French painter (1867–1948)

Eugène Loup (1867–1948) was a French painter of portraits, interiors and landscapes.

== Biography==
Eugène Loup was born in Rodez to Jean Louis Loup, a lithographer, and Virginie Albouy on 1 February 1867 and died on 10 September 1948 in Paris. After schooling in Rodez, in 1884 Loup enrolled at the Ecole des Beaux-arts of Toulouse where he studied with Élie Faure. At 21, he moved to the studio of his cousin Maurice Bompard in Paris. He joined the Academie Julian and studied with Jean-Joseph Benjamin-Constant and Jules Joseph Lefebvre.
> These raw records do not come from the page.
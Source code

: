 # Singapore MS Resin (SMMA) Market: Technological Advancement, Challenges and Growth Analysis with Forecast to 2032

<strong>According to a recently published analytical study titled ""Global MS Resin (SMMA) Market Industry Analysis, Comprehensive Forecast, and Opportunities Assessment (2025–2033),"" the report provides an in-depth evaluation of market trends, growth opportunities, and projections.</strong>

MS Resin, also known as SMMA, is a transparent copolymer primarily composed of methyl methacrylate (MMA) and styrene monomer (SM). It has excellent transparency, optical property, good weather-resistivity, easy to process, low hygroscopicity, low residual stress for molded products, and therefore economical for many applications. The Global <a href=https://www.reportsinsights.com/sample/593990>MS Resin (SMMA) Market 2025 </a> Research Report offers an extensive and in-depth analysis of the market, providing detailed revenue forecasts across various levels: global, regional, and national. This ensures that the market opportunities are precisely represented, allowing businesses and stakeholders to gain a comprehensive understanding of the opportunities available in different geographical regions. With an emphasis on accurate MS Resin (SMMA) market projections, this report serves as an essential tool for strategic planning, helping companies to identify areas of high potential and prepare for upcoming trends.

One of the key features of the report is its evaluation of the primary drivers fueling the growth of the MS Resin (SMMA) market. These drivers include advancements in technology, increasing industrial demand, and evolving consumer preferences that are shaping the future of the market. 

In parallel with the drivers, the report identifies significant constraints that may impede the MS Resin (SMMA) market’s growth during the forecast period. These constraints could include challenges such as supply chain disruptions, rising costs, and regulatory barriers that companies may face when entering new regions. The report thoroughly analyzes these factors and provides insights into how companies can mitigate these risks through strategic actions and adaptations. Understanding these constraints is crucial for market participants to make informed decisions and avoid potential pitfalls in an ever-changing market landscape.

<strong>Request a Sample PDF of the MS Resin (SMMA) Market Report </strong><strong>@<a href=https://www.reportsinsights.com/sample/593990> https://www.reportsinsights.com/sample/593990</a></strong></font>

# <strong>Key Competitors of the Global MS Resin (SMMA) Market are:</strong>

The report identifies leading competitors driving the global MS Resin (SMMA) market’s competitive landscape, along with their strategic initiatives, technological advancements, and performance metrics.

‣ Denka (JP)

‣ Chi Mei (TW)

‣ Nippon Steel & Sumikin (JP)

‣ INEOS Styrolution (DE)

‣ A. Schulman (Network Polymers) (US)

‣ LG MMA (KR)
From 1889, his figures in grisailles exhibited at the Salon des Artistes Français were favorably noted. He also exhibited at the Salon des Champs-Élysées. For his pastels titled Rêverie he was awarded the National Prize for Travel Bursaries awarded by the Superior Council of Fine Arts in 1899. After a trip to Flanders, he spent a year in Italy. After his return he won a medal at Salon (Paris), married and was elected in 1901 as a member of the Society of French Pastellists in Paris where was present in all their exhibitions from that year forward. He was given commissions from institutions and individuals, which allowed him to participate in the main international exhibitions. He was appointed in 1923 chevalier of the Legion of Honor.
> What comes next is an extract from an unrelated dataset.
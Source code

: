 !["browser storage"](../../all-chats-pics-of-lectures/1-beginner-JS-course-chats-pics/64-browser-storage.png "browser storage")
After his death, some of his paintings were donated to Musée Denys-Puech by his widow. Many of his works appeared in several museums and public collections such as the Musée d'Orsay and the Art Gallery of South Australia.

== Works==
- “The convalescent”, oil on canvas, dated 1905, Collection Musée Denys-Puech, Rodez
- “The exhaustion”, oil on canvas, dated 1896, Rogalińska Gallery by Edward Aleksander Raczyński
- “The Mystery and the Radiance” pastel, Musée d'Orsay, Paris
- "Melancholy", pastel, 1901, Musée d'Orsay, Paris
- “Portrait de Marguerite Fabié”, oil on canvas, Collection Musée Denys-Puech, Rodez.
- “Melancholy”, oil on canvas, Collection Musée Denys-Puech, Rodez.
- “Luxembourg Gardens, Diane”, pastel, Collection Musée Denys-Puech, Rodez.
- “Reverie”, oil on canvas, dated 1899, Art Gallery of South Australia
- “Portrait de Madame Laurent Valière”, pastel, Rodez, musée Denys-Puech
- “Bather - Large nude”, pastel, Rodez, musée Denys-Puech
- "Portrait of a young lady" dated 1898, pastel
- “Portrait of young woman embroidering” pastel.
- “Portrait of a young lady in a veil”, oil on canvas.